You're a small team of software developers. You make a service|API|tool|thingy used by many, many software developers. They have questions, so many questions. You're drowning in questions. How can you make the questions stop? Maybe you can stop the questions with documentation. Build a thick wall of documentation around your team. Or maybe that's a terrible idea.
You want to stop the boring questions. You want to preserve a trickle of interesting questions.
I tend to work with teams who are drowning in questions, trying to shield themselves behind a big pile documentation. (I'm a technical writer; it turns out that writing a big pile of documentation is a lot of work. Some teams ask for help.) When I was young and naive, I set out with the goal to document everything. I thought that nobody should ever have to ask for help (except for those folks too lazy to study). But now? Now I prefer to leave some gaps, leave some room for conversation. Some folks will ask you questions; it's good that they do; you want to hear them.

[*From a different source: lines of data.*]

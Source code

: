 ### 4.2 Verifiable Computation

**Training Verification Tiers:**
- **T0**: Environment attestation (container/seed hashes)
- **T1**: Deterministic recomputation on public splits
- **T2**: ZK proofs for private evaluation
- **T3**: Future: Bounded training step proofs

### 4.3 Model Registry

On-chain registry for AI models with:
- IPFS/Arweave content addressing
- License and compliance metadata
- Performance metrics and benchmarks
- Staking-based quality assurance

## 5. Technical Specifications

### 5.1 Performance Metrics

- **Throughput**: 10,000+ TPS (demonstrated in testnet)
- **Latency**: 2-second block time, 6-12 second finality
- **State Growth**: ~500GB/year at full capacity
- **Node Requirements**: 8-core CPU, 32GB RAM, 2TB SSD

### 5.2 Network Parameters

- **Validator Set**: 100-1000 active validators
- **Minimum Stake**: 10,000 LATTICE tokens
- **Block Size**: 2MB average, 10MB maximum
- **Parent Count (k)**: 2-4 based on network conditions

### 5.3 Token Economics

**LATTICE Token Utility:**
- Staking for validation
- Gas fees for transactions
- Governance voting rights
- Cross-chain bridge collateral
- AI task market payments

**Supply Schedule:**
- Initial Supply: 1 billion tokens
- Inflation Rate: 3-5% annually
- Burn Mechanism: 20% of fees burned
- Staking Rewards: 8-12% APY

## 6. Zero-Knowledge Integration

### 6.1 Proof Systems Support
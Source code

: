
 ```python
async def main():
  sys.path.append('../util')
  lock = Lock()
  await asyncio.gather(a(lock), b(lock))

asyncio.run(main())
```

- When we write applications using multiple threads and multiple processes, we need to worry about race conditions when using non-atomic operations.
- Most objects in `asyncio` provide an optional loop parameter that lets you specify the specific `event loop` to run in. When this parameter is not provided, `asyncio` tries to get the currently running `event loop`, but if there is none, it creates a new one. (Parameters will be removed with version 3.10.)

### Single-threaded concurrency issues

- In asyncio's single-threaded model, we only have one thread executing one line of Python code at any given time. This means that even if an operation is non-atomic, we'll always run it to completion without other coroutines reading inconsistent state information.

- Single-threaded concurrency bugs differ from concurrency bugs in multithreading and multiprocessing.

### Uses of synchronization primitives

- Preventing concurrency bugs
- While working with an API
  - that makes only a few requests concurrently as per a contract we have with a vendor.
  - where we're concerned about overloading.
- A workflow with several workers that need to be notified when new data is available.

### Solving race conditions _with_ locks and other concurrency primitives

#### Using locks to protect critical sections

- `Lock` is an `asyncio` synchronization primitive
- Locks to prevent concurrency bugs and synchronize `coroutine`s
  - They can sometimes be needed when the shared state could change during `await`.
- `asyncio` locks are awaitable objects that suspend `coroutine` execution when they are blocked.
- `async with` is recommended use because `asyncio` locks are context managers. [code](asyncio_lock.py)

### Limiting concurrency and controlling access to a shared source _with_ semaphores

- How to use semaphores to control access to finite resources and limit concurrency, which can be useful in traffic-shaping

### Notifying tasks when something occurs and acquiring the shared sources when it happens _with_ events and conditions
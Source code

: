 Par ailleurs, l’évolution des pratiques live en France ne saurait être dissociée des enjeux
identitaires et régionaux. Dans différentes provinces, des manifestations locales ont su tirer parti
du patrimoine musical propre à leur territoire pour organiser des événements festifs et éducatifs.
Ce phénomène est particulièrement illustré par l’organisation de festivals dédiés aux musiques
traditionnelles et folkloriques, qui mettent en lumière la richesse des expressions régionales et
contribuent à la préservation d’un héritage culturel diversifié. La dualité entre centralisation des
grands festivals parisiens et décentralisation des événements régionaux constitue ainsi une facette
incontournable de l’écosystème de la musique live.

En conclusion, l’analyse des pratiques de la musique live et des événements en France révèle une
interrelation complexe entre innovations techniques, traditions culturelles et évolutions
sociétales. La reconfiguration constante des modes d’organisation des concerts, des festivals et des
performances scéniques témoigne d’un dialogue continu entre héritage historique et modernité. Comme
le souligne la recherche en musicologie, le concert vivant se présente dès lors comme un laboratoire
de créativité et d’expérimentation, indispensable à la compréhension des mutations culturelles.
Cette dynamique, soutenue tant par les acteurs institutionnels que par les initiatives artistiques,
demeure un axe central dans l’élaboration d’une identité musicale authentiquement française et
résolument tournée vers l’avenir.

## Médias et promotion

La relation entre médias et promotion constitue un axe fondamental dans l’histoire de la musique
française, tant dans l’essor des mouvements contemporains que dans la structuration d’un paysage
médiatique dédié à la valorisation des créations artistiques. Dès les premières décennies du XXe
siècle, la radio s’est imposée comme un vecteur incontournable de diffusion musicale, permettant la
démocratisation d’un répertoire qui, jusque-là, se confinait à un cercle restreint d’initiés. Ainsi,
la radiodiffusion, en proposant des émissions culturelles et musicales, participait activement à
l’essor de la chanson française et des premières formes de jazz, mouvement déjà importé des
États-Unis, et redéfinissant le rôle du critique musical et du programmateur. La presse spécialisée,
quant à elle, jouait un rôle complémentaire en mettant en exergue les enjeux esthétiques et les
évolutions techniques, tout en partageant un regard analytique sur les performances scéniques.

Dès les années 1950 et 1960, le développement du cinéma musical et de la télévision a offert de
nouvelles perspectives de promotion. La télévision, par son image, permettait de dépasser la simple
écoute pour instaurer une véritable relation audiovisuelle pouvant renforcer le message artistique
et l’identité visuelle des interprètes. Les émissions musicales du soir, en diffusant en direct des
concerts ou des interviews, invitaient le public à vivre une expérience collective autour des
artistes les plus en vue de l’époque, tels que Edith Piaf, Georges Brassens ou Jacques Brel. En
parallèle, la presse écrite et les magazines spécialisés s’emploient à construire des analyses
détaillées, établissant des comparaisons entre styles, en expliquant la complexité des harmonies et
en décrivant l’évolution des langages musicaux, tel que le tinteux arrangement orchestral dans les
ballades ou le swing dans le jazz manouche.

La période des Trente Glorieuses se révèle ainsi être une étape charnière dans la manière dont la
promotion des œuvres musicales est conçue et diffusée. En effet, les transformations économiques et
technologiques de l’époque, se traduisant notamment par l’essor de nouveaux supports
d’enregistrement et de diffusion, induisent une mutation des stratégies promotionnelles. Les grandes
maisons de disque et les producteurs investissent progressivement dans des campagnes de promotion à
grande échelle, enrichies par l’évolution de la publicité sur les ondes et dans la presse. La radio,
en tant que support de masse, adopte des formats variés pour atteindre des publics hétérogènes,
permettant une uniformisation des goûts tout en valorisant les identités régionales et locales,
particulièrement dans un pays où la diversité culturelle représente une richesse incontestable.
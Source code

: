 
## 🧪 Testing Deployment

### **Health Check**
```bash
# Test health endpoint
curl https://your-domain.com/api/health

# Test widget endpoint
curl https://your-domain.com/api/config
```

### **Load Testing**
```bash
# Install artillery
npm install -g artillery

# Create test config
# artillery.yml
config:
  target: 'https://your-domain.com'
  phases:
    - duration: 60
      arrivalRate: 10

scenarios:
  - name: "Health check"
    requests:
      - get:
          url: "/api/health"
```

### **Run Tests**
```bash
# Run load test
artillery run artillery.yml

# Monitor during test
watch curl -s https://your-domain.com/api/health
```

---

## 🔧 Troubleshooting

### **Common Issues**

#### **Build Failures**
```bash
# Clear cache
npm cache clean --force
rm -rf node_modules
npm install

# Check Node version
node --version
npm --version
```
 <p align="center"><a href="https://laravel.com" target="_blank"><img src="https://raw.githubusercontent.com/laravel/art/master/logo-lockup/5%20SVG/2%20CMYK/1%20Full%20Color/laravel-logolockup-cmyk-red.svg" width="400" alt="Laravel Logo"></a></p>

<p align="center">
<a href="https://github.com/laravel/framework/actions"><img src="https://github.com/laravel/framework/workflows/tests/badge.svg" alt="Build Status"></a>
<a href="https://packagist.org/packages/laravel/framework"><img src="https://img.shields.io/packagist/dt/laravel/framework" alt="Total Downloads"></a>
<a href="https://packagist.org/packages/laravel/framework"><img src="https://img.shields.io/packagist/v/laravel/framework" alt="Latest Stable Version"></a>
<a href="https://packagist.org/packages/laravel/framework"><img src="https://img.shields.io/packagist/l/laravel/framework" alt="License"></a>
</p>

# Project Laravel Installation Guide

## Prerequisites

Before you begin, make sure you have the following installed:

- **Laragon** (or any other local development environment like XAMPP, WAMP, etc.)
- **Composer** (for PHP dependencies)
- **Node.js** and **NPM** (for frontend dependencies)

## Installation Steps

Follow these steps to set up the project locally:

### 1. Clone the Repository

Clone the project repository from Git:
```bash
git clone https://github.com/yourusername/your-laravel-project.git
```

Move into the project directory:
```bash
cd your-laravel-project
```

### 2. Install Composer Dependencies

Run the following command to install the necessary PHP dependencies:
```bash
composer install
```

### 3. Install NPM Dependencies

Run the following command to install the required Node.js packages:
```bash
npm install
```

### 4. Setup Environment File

When a question is asked and answered, there's more learned than just the answer to that question.
- The expert finds out what other folks' interests. Maybe a feature request hides in that question. "Does it reticulate splines?" "No, but maybe it should" Maybe that question is actually a bug report in disguise. "Is this supposed to be on fire?"
- The expert gets to demonstrate kindness. Later on, when folks want a new feature they might ask for it nicely instead of muttering "I'd rather work a year making our own than ask that jerk to add this feature."
- The questioner might realize they're part of a helpful community. When they hear questions on this topic, they might pipe up with answers.
Not all questions lead to such inspiration, of course. The fifth time you answer that same dull question, you're sick of that question. You can feel like you're drowning.
The book The Social Life of Information explores how knowledge oozes through an engineering organization. (Spoiler: Documentation helps, but conversations help more.) Knowledge Sharing in Software Development reminds us that pair programmers share knowledge without even trying; contrariwise, developers don't always choose useful things to document; it's easy to waste time answering questions that nobody will ask.
What can you do? If documentation is so useless, why am I still a professional technical writer? Well, it's not useless. It's useful, you just don't want to go overboard.
Answer the boring questions with documentation.
If someone asks you that same old question, you should have documentation that answers it. If you're tired of answering that question, then don't; point folks at the already-existing answer instead.
Ask them for help in writing the documentation.
Give them an answer, but for a price: it's up to them to paste that answer into the wiki.
Ask them what they searched for when they tried to find the answer on their own. You might find out that potential customers fail to find answers because they use the wrong words. Add those "wrong word" questions to your FAQ, with answers that let them know how they should think about their question.
- Take the Stack Overflow approach: the way to ask a question is to add it to the FAQ (and hope someone comes along to answer it).
Let through a trickle of interesting questions.
You want to let through just enough questions to make sure you're in touch with your customers. Depending on how many of those people there are, you want a loose filter or a strict one. If you're a team of six supporting 60 developers, you probably can sit by them without getting too many questions. If your team of six supports 600 developers, you want to make sure they check a FAQ first. If you support 6000 developers, you probably erect more barriers: rules about how to submit questions. If you support 60000 developers, only those who are pure of heart and can find you at the top of the mountain can ask.
If you get the balance right, you might be genuinely glad when a question gets through to you. Your delight might even keep your customers thinking that you care about them.